Die Volksbank eG Neckar Odenwald Main Tauber hat einige Projekte auf der Agenda, die ihre Ratingeinschätzung vom August verbessert. Im Kopf geblieben ist mir vom Gespräch vor allem die Ermittlung des CO2-Fußabdrucks,  hausinternen Mobilitätsumfragen um auch SCOPE3 in den Blick zu nehmen und Maßnahmen zum Energiemanagement. Klimaschutz hat hier bereits einen so weiten Fokus, dass sich daraus ein Klimaschutzplan für den eigenen Bankbetrieb entwickeln lässt. Wie viele Kreditgenossenschaften ist die Bank auch stark im Philantropiebereich mit der Förderung von Vereinen und Schulen in ihrer Region (MINT) und der Unterstützungen von Institutionen in der Region aus Spendeneinnahmen durch die Abgabe von gebrauchtem Bankmobiliar. Dass das Herz in der Bank am richtigen Fleck sitzt, zeigt für mich vor allem die aktive Förderung der Genossenschaftsidee in Entwicklungsländern (GESTE). Das tun nur genossenschaftliche Überzeugungstäter 🙂 Und genau das ist es worauf es ankommt. VR-Banken sind keine Nachhaltigkeitsbanken sondern sie sind weitaus mehr: Solidargemeinschaften für ihre Region! Das ist wesentlich besser, als nur nachhaltige Bankprodukte anzubieten und die älteste und gleichzeitig größte Differenzierungschance seit der Erfindung der Genossenschaftsidee!

Welches Fazit haben Frau Rudelgast und Herr Marlok aus unserem Austausch gezogen? Im Gespräch sagten sie, Erkenntnis sei der beste Weg zur Verbesserung und Gutes zu tun erfordere dann auch, darüber zu kommunizieren.
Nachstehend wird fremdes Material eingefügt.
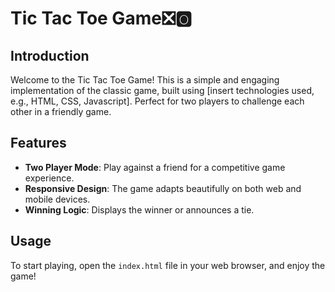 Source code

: # **Tic Tac Toe Game**❎🅾️


## Introduction
Welcome to the Tic Tac Toe Game! This is a simple and engaging implementation of the classic game, built using [insert technologies used, e.g., HTML, CSS, Javascript]. Perfect for two players to challenge each other in a friendly game.

## Features
- **Two Player Mode**: Play against a friend for a competitive game experience.
- **Responsive Design**: The game adapts beautifully on both web and mobile devices.
- **Winning Logic**: Displays the winner or announces a tie.

## Usage
To start playing, open the `index.html` file in your web browser, and enjoy the game!



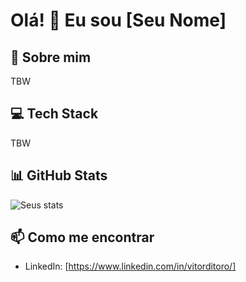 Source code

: # Olá! 👋 Eu sou [Seu Nome]

## 🚀 Sobre mim
TBW

## 💻 Tech Stack
TBW

## 📊 GitHub Stats
![Seus stats](https://github-readme-stats.vercel.app/api?username=seuusername&show_icons=true)

## 📫 Como me encontrar
- LinkedIn: [https://www.linkedin.com/in/vitorditoro/]
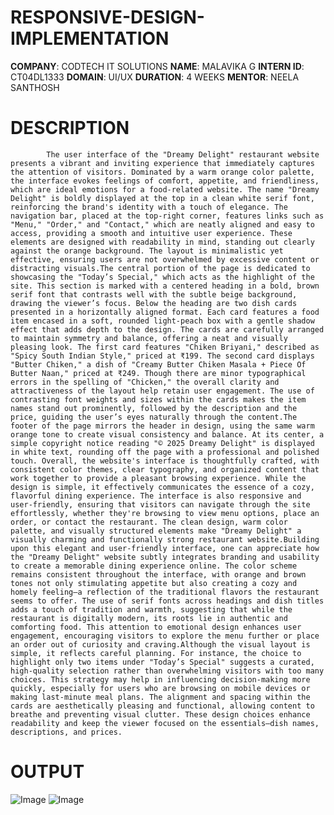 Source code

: # RESPONSIVE-DESIGN-IMPLEMENTATION
**COMPANY**: CODTECH IT SOLUTIONS
**NAME**: MALAVIKA G
**INTERN ID**: CT04DL1333
**DOMAIN**: UI/UX
**DURATION**: 4 WEEKS 
**MENTOR**: NEELA SANTHOSH
# DESCRIPTION
            The user interface of the "Dreamy Delight" restaurant website presents a vibrant and inviting experience that immediately captures the attention of visitors. Dominated by a warm orange color palette, the interface evokes feelings of comfort, appetite, and friendliness, which are ideal emotions for a food-related website. The name "Dreamy Delight" is boldly displayed at the top in a clean white serif font, reinforcing the brand's identity with a touch of elegance. The navigation bar, placed at the top-right corner, features links such as "Menu," "Order," and "Contact," which are neatly aligned and easy to access, providing a smooth and intuitive user experience. These elements are designed with readability in mind, standing out clearly against the orange background. The layout is minimalistic yet effective, ensuring users are not overwhelmed by excessive content or distracting visuals.The central portion of the page is dedicated to showcasing the "Today’s Special," which acts as the highlight of the site. This section is marked with a centered heading in a bold, brown serif font that contrasts well with the subtle beige background, drawing the viewer’s focus. Below the heading are two dish cards presented in a horizontally aligned format. Each card features a food item encased in a soft, rounded light-peach box with a gentle shadow effect that adds depth to the design. The cards are carefully arranged to maintain symmetry and balance, offering a neat and visually pleasing look. The first card features "Chiken Briyani," described as "Spicy South Indian Style," priced at ₹199. The second card displays "Butter Chiken," a dish of "Creamy Butter Chiken Masala + Piece Of Butter Naan," priced at ₹249. Though there are minor typographical errors in the spelling of "Chicken," the overall clarity and attractiveness of the layout help retain user engagement. The use of contrasting font weights and sizes within the cards makes the item names stand out prominently, followed by the description and the price, guiding the user’s eyes naturally through the content.The footer of the page mirrors the header in design, using the same warm orange tone to create visual consistency and balance. At its center, a simple copyright notice reading "© 2025 Dreamy Delight" is displayed in white text, rounding off the page with a professional and polished touch. Overall, the website's interface is thoughtfully crafted, with consistent color themes, clear typography, and organized content that work together to provide a pleasant browsing experience. While the design is simple, it effectively communicates the essence of a cozy, flavorful dining experience. The interface is also responsive and user-friendly, ensuring that visitors can navigate through the site effortlessly, whether they're browsing to view menu options, place an order, or contact the restaurant. The clean design, warm color palette, and visually structured elements make "Dreamy Delight" a visually charming and functionally strong restaurant website.Building upon this elegant and user-friendly interface, one can appreciate how the "Dreamy Delight" website subtly integrates branding and usability to create a memorable dining experience online. The color scheme remains consistent throughout the interface, with orange and brown tones not only stimulating appetite but also creating a cozy and homely feeling—a reflection of the traditional flavors the restaurant seems to offer. The use of serif fonts across headings and dish titles adds a touch of tradition and warmth, suggesting that while the restaurant is digitally modern, its roots lie in authentic and comforting food. This attention to emotional design enhances user engagement, encouraging visitors to explore the menu further or place an order out of curiosity and craving.Although the visual layout is simple, it reflects careful planning. For instance, the choice to highlight only two items under "Today’s Special" suggests a curated, high-quality selection rather than overwhelming visitors with too many choices. This strategy may help in influencing decision-making more quickly, especially for users who are browsing on mobile devices or making last-minute meal plans. The alignment and spacing within the cards are aesthetically pleasing and functional, allowing content to breathe and preventing visual clutter. These design choices enhance readability and keep the viewer focused on the essentials—dish names, descriptions, and prices.
# OUTPUT

![Image](https://github.com/user-attachments/assets/cb8997e2-54bd-467c-8015-a26d4b242936)
![Image](https://github.com/user-attachments/assets/b73c417b-4508-43dc-8b59-b44a6133a4ac)
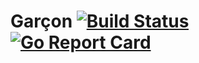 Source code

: # Garçon [![Build Status](https://travis-ci.org/LiterallyElvis/garcon.svg?branch=master)](https://travis-ci.org/LiterallyElvis/garcon) [![Go Report Card](https://goreportcard.com/badge/github.com/LiterallyElvis/garcon)](https://goreportcard.com/report/github.com/LiterallyElvis/garcon)
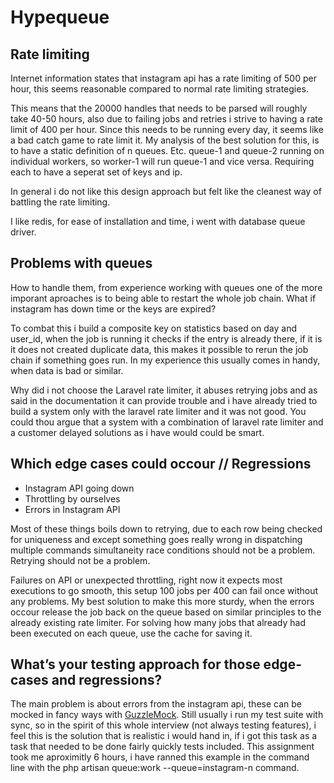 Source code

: # Hypequeue

## Rate limiting
Internet information states that instagram api has a rate limiting of 500 per hour, this seems reasonable compared to normal rate limiting strategies.

This means that the 20000 handles that needs to be parsed will roughly take 40-50 hours, also due to failing jobs and retries i strive to having a rate limit of 400 per hour. Since this needs to be running every day, it seems like a bad catch game to rate limit it. My analysis of the best solution for this, is to have a static definition of n queues. Etc. queue-1 and queue-2 running on individual workers, so worker-1 will run queue-1 and vice versa. Requiring each to have a seperat set of keys and ip.

In general i do not like this design approach but felt like the cleanest way of battling the rate limiting.

I like redis, for ease of installation and time, i went with database queue driver.

## Problems with queues
How to handle them, from experience working with queues one of the more imporant aproaches is to being able to restart the whole job chain. What if instagram has down time or the keys are expired? 

To combat this i build a composite key on statistics based on day and user_id, when the job is running it checks if the entry is already there, if it is it does not created duplicate data, this makes it possible to rerun the job chain if something goes run. In my experience this usually comes in handy, when data is bad or similar.

Why did i not choose the Laravel rate limiter, it abuses retrying jobs and as said in the documentation it can provide trouble and i have already tried to build a system only with the laravel rate limiter and it was not good. You could thou argue that a system with a combination of laravel rate limiter and a customer delayed solutions as i have would could be smart.
## Which edge cases could occour // Regressions

- Instagram API going down
- Throttling by ourselves
- Errors in Instagram API

Most of these things boils down to retrying, due to each row being checked for uniqueness and except something goes really wrong in dispatching multiple commands simultaneity race conditions should not be a problem. Retrying should not be a problem.

Failures on API or unexpected throttling, right now it expects most executions to go smooth, this setup 100 jobs per 400 can fail once without any problems. My best solution to make this more sturdy, when the errors occour release the job back on the queue based on similar principles to the already existing rate limiter. For solving how many jobs that already had been executed on each queue, use the cache for saving it.

## What’s your testing approach for those edge-cases and regressions?

The main problem is about errors from the instagram api, these can be mocked in fancy ways with [GuzzleMock](http://docs.guzzlephp.org/en/stable/testing.html). Still usually i run my test suite with sync, so in the spirit of this whole interview (not always testing features), i feel this is the solution that is realistic i would hand in, if i got this task as a task that needed to be done fairly quickly tests included. This assignment took me aproximitly 6 hours, i have ranned this example in the command line with the php artisan queue:work --queue=instagram-n command.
Nachhaltiges genossenschaftliches Handeln haben sie sich schon lange auf die Fahne geschrieben und möchten nun auch intensiver darüber kommunizieren. Bei Banken, die das WIRKLICH wollen, bin ich immer gerne mit Rat und Tat im Boot! Danke für Ihren Besuch! Es war mir eine Freude zu sehen, dass Sie die Herausforderungen der Zeit angenommen haben. Das wird der Region Neckar Odenwald Main Tauber gut tun!